Comorbidities and lifestyle can affect frontline treatment options for patients with chronic myelogenous leukemia (CML), explained Neil Shah, MD, PhD, professor in the department of medicine at UCSF and program leader of the Hematopoietic Malignancies Program, UCSF Helen Diller Family Comprehensive Cancer Center.
There may be many patients who will have comorbidities that can dictate which treatment they should go on. For instance, we have 4 approved drugs now for the frontline management of CML.
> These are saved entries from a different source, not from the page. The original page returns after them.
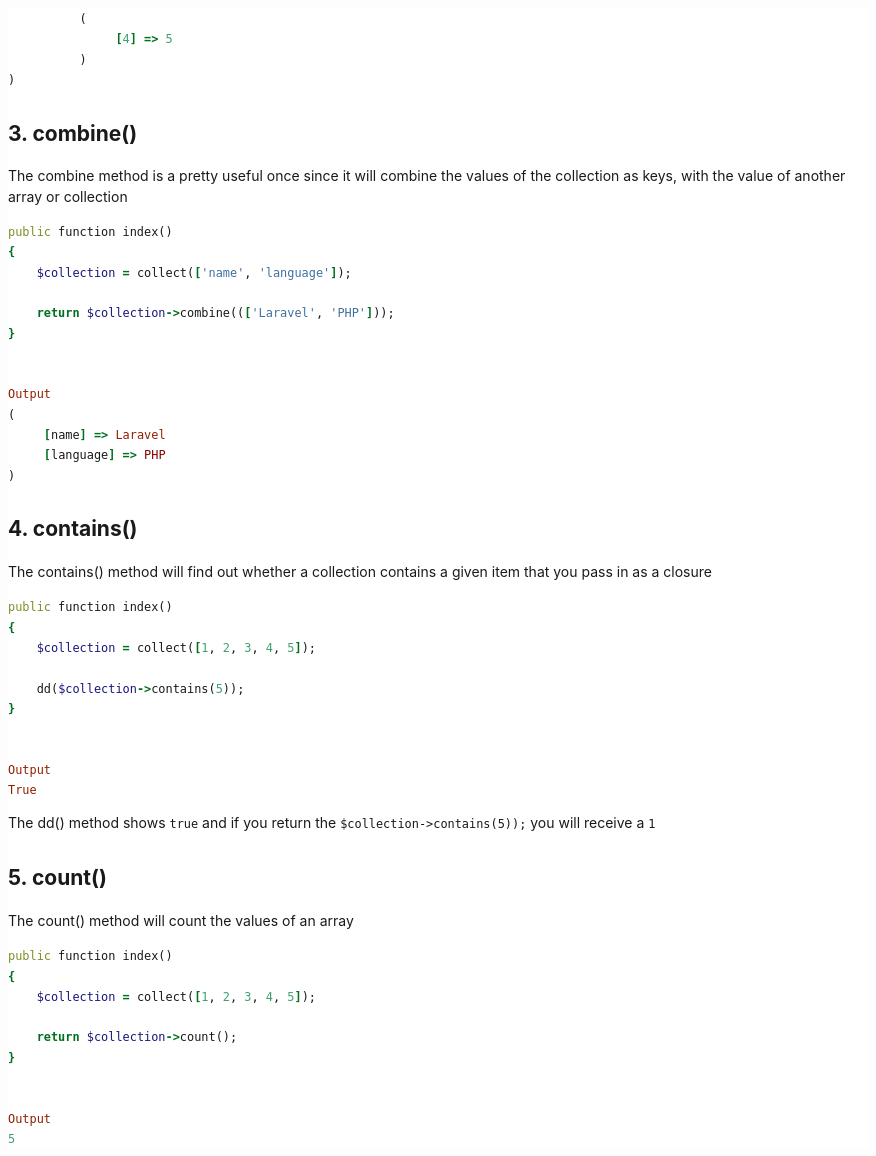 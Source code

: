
 ```ruby
          (
               [4] => 5
          )
)
```

## 3. combine()
The combine method is a pretty useful once since it will combine the values of the collection as keys, with the value of another array or collection

```ruby
public function index()
{
    $collection = collect(['name', 'language']);

    return $collection->combine((['Laravel', 'PHP']));
}


Output
(
     [name] => Laravel
     [language] => PHP
)
```

## 4. contains()
The contains() method will find out whether a collection contains a given item that you pass in as a closure


```ruby
public function index()
{
    $collection = collect([1, 2, 3, 4, 5]);

    dd($collection->contains(5));
}


Output
True
```

The dd() method shows ```true``` and if you return the ```$collection->contains(5));``` you will receive a ```1```

## 5. count()
The count() method will count the values of an array


```ruby
public function index()
{
    $collection = collect([1, 2, 3, 4, 5]);

    return $collection->count();
}


Output
5
```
While there are very few absolute contraindications to any of these drugs, some of these agents, for instance, can be associated with hyperglycemia. So somebody with diabetes, although that is not an absolute contraindication, may be better served with a different medication. There are some patients who may have compromised pulmonary status, so they may not tolerate pleural effusion very well. Again, it's not an absolute contraindication to start somebody on such a drug, but one does worry that such a patient may be better served with an agent that maybe doesn't have a significant risk of pleural effusion.
There are also lifestyle factors to bring in to it as well. Most of the drugs are once daily. One of the drugs is twice daily, fasting. For some patients, that's a considerable barrier.